Politicians as Moral Defectives - The Herr Blagojevich Third World Thugocracy Edition

A good friend and fellow libertarian blogger partially inspired the title. I lived in Chicago for several years so I am fully aware of the sorts of scumbags, lowlifes and other esteemed members of society that gravitate towards the Chicago political machine or Illinois politics in general. I vividly remember the car accident that claimed the lives of six children that ultimately uncovered a license-for-bribes scandal that, among other things, put former Governor George Ryan in jail for a 6 1/2-year term. Ryan's arrogance through the whole episode was sickening.

I never paid much attention to Blagojevich nor was I living in Illinois when he was elected governor. Nonetheless, even by politician standards, the man is a disgrace. His little payola scam for the Illinois Senate seat notwithstanding, a recent column by Joe Queenan in the Washington Post describes one of Blagojevich's finer moments (via Cato-at-Liberty):

What’s far more worrisome is Blagojevich’s bizarre confrontation with the Bank of America. The day before he was arrested on charges of massive corruption, Blagojevich visited a group of striking workers at a North Chicago firm called Republic Windows & Doors.
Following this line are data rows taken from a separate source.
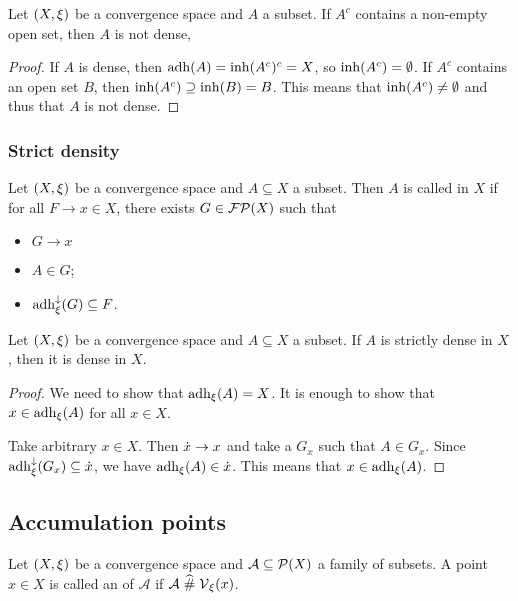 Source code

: \begin{lemma} \label{openDensityLemma}
Let $\sSet{X, \xi}$ be a convergence space and $A$ a subset.
If $A^c$ contains a non-empty open set, then $A$ is not dense,
\end{lemma}
\begin{proof}
If $A$ is dense, then $\operatorname{adh}(A) = \operatorname{inh}(A^c)^c = X$, so $\operatorname{inh}(A^c) = \emptyset$. If $A^c$ contains an open set $B$, then $\operatorname{inh}(A^c) \supseteq \operatorname{inh}(B) = B$. This means that $\operatorname{inh}(A^c) \neq \emptyset$ and thus that $A$ is not dense.
\end{proof}

\subsubsection{Strict density}
\begin{definition}
Let $\sSet{X,\xi}$ be a convergence space and $A\subseteq X$ a subset. Then $A$ is called  in $X$ if for all $F\to x\in X$, there exists $G\in \operatorname{\mathcal{FP}}(X)$ such that
\begin{itemize}
\item $G\to x$
\item $A\in G$;
\item $\operatorname{adh}_\xi^\downarrow(G)\subseteq F$.
\end{itemize} 
\end{definition}

\begin{lemma}
Let $\sSet{X,\xi}$ be a convergence space and $A\subseteq X$ a subset. If $A$ is strictly dense in $X$, then it is dense in $X$.
\end{lemma}
\begin{proof}
We need to show that $\operatorname{adh}_\xi(A) = X$. It is enough to show that $x\in \operatorname{adh}_\xi(A)$ for all $x\in X$.

Take arbitrary $x\in X$. Then $\dot{x}\to x$ and take a $G_x$ such that $A\in G_x$. Since $\operatorname{adh}_\xi^\downarrow(G_x)\subseteq \dot{x}$, we have $\operatorname{adh}_\xi(A) \in \dot{x}$. This means that $x\in \operatorname{adh}_\xi(A)$. 
\end{proof}


\subsection{Accumulation points}
\begin{definition}
Let $\sSet{X,\xi}$ be a convergence space and $\mathcal{A}\subseteq \operatorname{\mathcal{P}}(X)$ a family of subsets. A point $x\in X$ is called an  of $\mathcal{A}$ if $\mathcal{A}\mathrel{\widehat{\#}} \operatorname{\mathcal{V}}_\xi(x)$.
\end{definition}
After being laid off the week before, the employees had begun a sit-in, demanding benefits they were still owed by their employer, which said it could not meet their demands because the Bank of America had cut off its financing. At this point, Blagojevich informed bank officials that unless they restored the shuttered window-and-door company’s line of credit, the state of Illinois would suspend all further business with Bank of America. A few days later, the bank caved in and ponied up a $1.35 million loan.
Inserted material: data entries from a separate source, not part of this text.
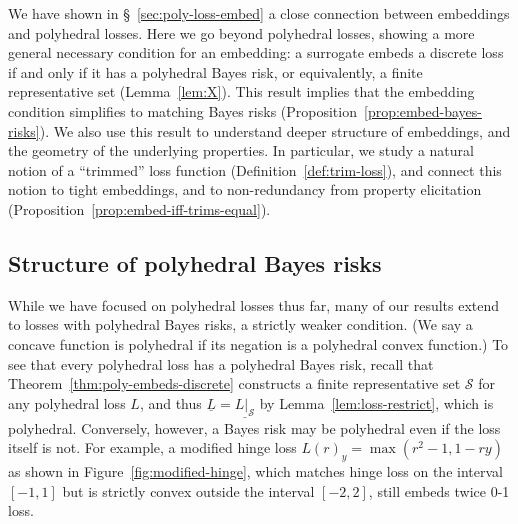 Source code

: \documentclass[twoside,11pt]{article}
\newcommand{\Comments}{1}
\newcommand{\mynote}[2]{\ifnum\Comments=1\textcolor{#1}{#2}\fi}
\newcommand{\raf}[1]{\mynote{darkgreen}{[RF: #1]}}
\newcommand{\jessie}[1]{\mynote{teal}{[JF: #1]}}
\newcommand{\Sc}{\mathcal{S}}
\newcommand{\risk}[1]{\underline{#1}}
\begin{document}
We have shown in \S~\ref{sec:poly-loss-embed} a close connection between embeddings and polyhedral losses.
Here we go beyond polyhedral losses, showing a more general necessary condition for an embedding: a surrogate embeds a discrete loss if and only if it has a polyhedral Bayes risk, or equivalently, a finite representative set (Lemma~\ref{lem:X}).
This result implies that the embedding condition simplifies to matching Bayes risks (Proposition~\ref{prop:embed-bayes-risks}).
We also use this result to understand deeper structure of embeddings, and the geometry of the underlying properties. %
In particular, we study a natural notion of a ``trimmed'' loss function (Definition~\ref{def:trim-loss}), and connect this notion to tight embeddings, and to non-redundancy from property elicitation (Proposition~\ref{prop:embed-iff-trims-equal}).
 


\subsection{Structure of polyhedral Bayes risks}

While we have focused on polyhedral losses thus far, many of our results extend to losses with polyhedral Bayes risks, a strictly weaker condition.
(We say a concave function is polyhedral if its negation is a polyhedral convex function.)
To see that every polyhedral loss has a polyhedral Bayes risk, recall that Theorem~\ref{thm:poly-embeds-discrete} constructs a finite representative set $\Sc$ for any polyhedral loss $L$, and thus $\risk{L} = \risk{L|_\Sc}$ by Lemma~\ref{lem:loss-restrict}, which is polyhedral.
Conversely, however, a Bayes risk may be polyhedral even if the loss itself is not.
For example, a modified hinge loss $L(r)_y = \max(r^2-1,1-ry)$
as shown in Figure~\ref{fig:modified-hinge}, which matches hinge loss on the interval $[-1,1]$ but is strictly convex outside the interval $[-2,2]$, still embeds twice 0-1 loss.
\end{document}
The idea that the governor of a state as prosperous and important and sophisticated and upscale as Illinois would make this kind of threat is terrifying. Even more terrifying is that Bank of America saw no alternative but to give in. Yet even more terrifying is that nobody outside Chicago seems to have gotten terribly worked up about the situation, riveted as they are on the governor’s more theatrical transgressions. But peddling a Senate seat or using scare tactics to shake down a newspaper are nowhere near so serious a menace to society as letting the government arbitrarily intervene in financial transactions between banks and creditors. A crooked governor we can all handle. But a governor who capriciously decides which commercial enterprises a bank must finance and which it can ignore is a scary proposition indeed.


Rome wasn’t built in a day. But get the wrong politician in office, and you can burn it in a day. What the grandstanding Blagojevich reportedly attempted to do in the Republic Windows vs. Bank of America set-to is precisely the sort of thing that happens in China, where the government routinely orders up bank loans to politically connected firms. Whether a failing company actually deserves financing becomes irrelevant to the conversation; the government doesn’t want a company to fail, so it decides that it must not go under, even if it’s run by clowns, stooges, gangsters or in-laws. (emphasis added)
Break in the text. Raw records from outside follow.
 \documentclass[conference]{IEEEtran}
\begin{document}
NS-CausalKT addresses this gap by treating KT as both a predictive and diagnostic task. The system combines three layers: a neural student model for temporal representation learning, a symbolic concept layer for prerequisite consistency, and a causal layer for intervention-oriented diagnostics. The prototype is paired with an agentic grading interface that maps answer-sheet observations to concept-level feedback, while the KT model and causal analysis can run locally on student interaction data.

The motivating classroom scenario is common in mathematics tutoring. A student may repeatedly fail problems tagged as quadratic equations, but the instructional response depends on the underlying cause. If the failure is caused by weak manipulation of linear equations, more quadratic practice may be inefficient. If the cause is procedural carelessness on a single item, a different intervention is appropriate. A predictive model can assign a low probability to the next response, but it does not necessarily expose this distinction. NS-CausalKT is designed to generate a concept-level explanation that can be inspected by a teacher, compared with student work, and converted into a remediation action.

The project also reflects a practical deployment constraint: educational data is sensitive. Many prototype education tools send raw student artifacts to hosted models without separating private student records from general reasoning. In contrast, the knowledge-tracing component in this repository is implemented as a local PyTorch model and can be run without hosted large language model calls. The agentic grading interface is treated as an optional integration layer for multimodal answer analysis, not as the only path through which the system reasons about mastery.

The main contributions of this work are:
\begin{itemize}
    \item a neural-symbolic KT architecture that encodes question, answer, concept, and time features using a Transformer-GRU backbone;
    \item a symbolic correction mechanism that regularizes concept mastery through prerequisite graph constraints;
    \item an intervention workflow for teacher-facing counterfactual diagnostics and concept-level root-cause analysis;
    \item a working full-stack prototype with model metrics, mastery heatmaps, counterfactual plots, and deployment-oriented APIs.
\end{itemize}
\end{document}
Not to give New York State politicians a pat on the back (unless it's hard enough to cause, ahem, discomfort), at least when they attempt to shake the citizenry down, they make a half-hearted (if not transparent) attempt under the guise of taxation, "user fees" or something that gives the aura of legitimacy like a state budget (i.e taxing digital downloads). Blagojevich's act is nothing more than a direct shakedown. This is the act of a low-level criminal thug. Politicians interfering with financial transactions is nothing new but to see the governor of a state behave in this manner in the brazen manner that he has sets a new low. I'm speechless.